**What to do:** Each line below with the string "result" should be copied.

===== Task material =====

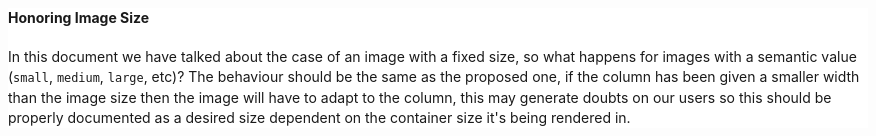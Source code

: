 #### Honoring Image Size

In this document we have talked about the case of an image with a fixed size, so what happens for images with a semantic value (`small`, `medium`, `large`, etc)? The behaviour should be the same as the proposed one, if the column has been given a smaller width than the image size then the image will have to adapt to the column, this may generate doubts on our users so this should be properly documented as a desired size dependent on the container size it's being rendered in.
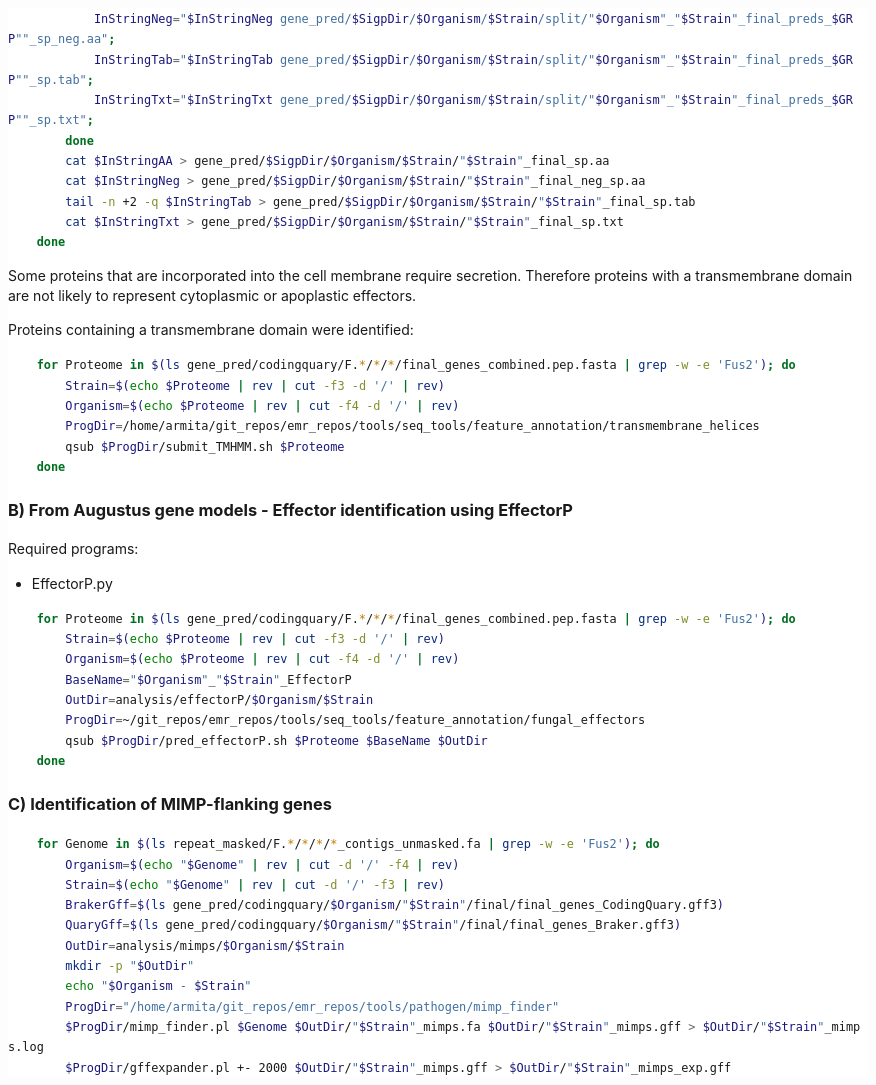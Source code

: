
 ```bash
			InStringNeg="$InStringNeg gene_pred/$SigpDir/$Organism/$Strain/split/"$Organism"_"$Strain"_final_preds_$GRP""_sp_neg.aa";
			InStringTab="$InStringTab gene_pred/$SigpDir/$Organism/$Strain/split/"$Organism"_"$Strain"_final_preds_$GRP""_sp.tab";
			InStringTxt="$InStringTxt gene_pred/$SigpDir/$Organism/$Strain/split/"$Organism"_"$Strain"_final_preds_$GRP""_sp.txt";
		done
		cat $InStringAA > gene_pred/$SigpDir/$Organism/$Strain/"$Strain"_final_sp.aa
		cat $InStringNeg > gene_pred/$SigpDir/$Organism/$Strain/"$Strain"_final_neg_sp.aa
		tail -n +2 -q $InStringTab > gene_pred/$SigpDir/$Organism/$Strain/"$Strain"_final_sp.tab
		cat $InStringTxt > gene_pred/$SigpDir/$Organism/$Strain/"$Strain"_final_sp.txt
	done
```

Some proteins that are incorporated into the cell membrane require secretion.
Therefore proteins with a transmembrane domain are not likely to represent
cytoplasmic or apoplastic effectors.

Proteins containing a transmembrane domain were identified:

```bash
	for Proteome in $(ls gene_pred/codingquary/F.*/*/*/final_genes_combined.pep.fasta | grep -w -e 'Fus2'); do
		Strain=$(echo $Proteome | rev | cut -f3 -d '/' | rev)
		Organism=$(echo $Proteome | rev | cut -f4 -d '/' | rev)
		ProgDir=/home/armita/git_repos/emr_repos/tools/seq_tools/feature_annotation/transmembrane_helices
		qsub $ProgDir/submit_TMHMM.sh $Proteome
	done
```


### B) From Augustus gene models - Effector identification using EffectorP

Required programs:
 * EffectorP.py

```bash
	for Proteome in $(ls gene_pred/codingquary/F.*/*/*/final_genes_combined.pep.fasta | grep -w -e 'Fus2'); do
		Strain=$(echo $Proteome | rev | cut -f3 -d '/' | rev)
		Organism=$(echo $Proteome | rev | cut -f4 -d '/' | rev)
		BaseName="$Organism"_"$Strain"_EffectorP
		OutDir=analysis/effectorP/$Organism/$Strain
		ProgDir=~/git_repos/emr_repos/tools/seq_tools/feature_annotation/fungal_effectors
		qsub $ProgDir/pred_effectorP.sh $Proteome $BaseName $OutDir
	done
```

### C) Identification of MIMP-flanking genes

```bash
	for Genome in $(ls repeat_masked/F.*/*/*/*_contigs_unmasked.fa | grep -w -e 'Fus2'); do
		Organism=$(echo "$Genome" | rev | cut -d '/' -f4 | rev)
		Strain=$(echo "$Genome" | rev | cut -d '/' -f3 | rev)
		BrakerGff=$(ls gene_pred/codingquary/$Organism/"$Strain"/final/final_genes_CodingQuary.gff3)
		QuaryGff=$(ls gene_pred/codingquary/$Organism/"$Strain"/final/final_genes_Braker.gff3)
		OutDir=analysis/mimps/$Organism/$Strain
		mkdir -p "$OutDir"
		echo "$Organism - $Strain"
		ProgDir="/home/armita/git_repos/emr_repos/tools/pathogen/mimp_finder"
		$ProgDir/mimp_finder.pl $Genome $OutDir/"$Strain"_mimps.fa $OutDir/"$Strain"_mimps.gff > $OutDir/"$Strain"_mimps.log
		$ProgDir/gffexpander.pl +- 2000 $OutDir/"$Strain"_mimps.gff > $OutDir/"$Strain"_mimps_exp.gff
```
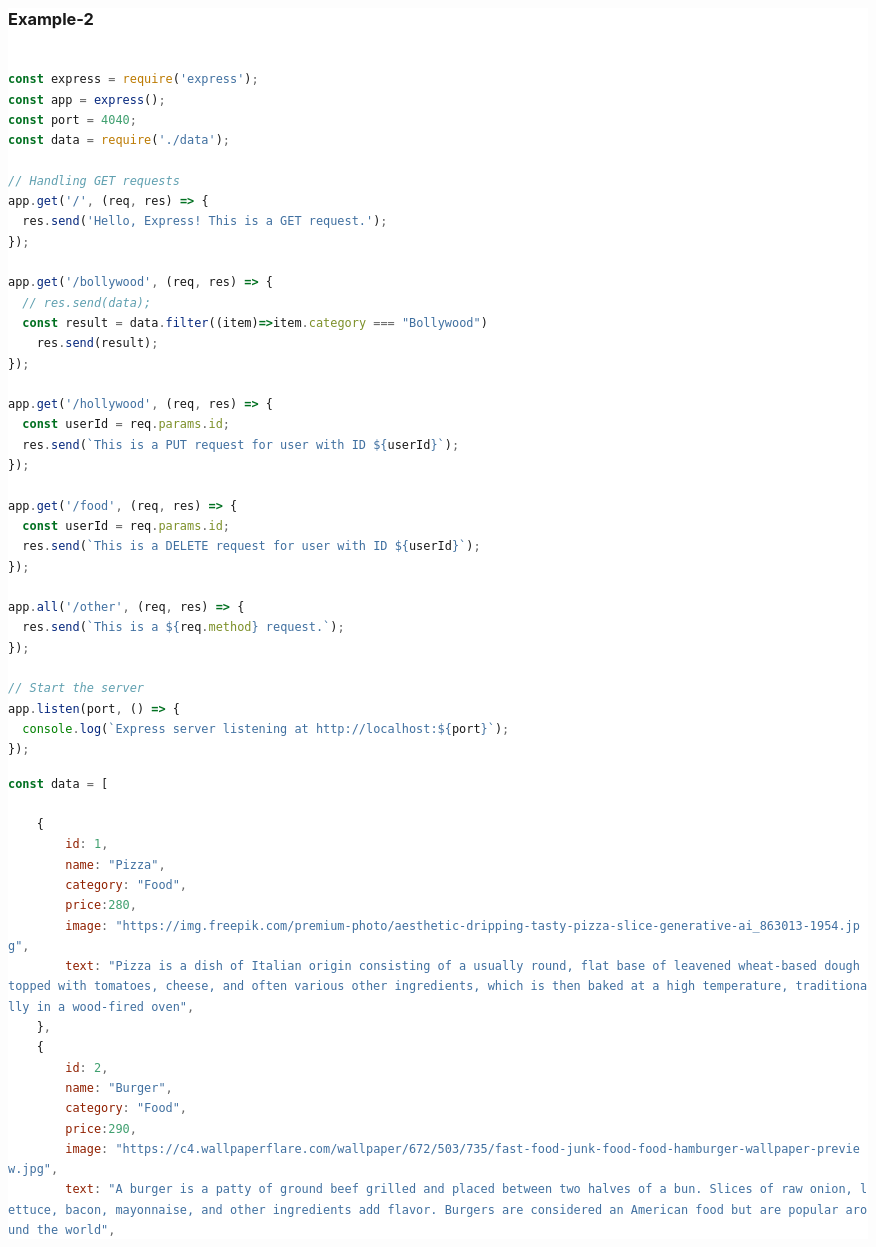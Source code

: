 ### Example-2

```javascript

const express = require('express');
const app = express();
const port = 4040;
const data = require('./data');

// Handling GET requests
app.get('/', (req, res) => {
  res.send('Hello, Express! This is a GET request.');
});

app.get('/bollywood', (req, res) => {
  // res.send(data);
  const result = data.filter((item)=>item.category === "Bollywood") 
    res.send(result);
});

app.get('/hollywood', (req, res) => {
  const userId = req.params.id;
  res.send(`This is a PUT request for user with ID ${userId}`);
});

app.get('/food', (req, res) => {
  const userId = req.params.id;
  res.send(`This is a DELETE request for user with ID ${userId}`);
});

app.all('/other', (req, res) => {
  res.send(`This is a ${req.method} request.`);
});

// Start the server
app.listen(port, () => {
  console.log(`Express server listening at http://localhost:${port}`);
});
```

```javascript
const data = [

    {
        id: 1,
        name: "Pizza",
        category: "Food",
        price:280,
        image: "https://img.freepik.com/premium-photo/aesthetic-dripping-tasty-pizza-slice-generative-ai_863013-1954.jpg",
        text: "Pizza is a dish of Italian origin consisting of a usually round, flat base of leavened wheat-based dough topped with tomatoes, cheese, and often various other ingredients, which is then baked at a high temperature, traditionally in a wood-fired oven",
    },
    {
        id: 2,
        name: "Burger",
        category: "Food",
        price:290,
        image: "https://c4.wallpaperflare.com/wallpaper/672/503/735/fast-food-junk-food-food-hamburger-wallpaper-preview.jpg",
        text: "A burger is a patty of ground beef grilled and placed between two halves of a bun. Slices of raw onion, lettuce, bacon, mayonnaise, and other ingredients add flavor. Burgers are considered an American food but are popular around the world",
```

=====

**Written response:**
  const result = data.filter((item)=>item.category === "Bollywood") 
    res.send(result);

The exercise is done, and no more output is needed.